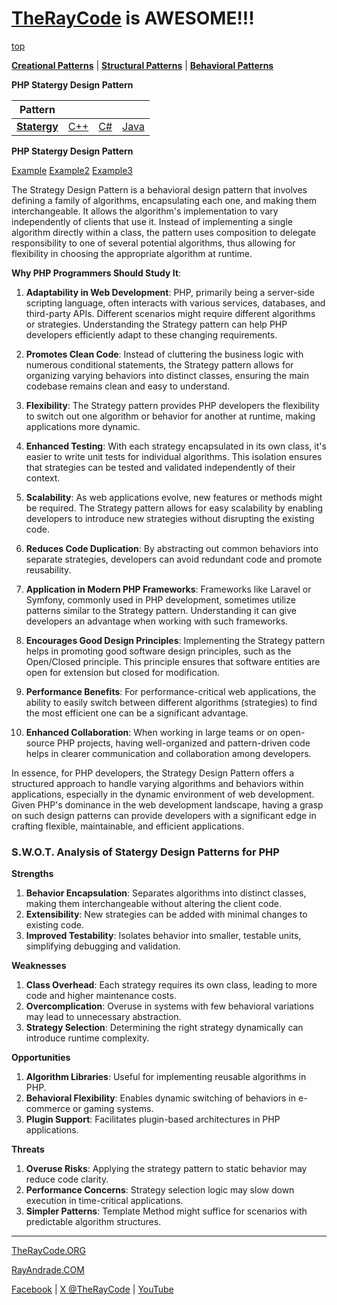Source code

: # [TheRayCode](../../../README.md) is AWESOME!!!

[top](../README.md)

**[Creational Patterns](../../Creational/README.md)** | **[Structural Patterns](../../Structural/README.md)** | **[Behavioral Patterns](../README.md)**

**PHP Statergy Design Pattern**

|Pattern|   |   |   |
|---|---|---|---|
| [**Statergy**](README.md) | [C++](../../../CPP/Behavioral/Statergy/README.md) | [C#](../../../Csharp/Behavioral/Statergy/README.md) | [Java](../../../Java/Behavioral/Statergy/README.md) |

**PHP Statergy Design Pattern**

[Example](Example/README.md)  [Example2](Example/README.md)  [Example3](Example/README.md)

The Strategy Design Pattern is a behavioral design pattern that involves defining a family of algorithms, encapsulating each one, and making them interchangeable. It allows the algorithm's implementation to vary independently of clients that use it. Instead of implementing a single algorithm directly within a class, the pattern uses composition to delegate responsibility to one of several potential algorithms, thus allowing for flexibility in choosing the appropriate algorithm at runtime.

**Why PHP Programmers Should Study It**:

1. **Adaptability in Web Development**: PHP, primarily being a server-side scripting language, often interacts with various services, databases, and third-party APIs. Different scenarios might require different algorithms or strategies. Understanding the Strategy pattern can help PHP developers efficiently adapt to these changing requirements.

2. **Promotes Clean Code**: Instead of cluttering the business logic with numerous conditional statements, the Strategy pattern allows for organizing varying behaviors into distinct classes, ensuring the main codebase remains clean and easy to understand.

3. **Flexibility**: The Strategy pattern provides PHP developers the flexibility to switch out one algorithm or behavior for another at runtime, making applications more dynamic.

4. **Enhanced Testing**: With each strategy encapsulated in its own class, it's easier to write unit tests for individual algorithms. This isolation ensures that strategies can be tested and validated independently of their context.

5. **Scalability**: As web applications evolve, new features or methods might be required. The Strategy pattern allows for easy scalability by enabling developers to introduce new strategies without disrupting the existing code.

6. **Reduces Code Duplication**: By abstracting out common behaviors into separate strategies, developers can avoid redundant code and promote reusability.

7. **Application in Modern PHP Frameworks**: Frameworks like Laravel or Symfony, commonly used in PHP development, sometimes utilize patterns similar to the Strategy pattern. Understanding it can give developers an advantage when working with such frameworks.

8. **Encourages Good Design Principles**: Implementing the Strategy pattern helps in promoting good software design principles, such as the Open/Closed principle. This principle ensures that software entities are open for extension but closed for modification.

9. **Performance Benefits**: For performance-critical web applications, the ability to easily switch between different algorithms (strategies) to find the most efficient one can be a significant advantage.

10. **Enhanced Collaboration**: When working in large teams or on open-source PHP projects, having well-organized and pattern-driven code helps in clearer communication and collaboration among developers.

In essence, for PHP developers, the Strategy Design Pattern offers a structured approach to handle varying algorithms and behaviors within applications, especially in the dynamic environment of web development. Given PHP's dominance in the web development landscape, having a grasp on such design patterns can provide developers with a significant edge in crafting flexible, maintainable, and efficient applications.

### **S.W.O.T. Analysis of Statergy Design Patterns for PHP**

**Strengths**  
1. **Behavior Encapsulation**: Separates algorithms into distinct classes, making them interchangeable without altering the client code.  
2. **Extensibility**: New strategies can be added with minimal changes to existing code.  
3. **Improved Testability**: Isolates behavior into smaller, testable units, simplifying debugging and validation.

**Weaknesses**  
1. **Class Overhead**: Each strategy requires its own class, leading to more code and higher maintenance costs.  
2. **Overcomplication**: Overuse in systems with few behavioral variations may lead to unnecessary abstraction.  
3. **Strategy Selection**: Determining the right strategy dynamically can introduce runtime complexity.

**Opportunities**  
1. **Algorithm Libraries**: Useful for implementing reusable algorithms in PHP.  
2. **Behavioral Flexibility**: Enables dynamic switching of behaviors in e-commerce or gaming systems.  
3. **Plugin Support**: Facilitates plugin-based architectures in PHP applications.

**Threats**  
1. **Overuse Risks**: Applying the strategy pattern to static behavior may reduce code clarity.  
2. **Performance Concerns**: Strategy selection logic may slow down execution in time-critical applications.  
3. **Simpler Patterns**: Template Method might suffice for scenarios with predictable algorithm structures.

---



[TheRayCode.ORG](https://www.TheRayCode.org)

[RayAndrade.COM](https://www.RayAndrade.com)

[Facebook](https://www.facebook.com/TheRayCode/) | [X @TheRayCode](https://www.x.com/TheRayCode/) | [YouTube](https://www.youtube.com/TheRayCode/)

#### YOUR INSTRUCTIONS:
Pick out each line in the material containing "introduce".

#### OUTPUT OF THE EXERCISE:
5. **Scalability**: As web applications evolve, new features or methods might be required. The Strategy pattern allows for easy scalability by enabling developers to introduce new strategies without disrupting the existing code.
3. **Strategy Selection**: Determining the right strategy dynamically can introduce runtime complexity.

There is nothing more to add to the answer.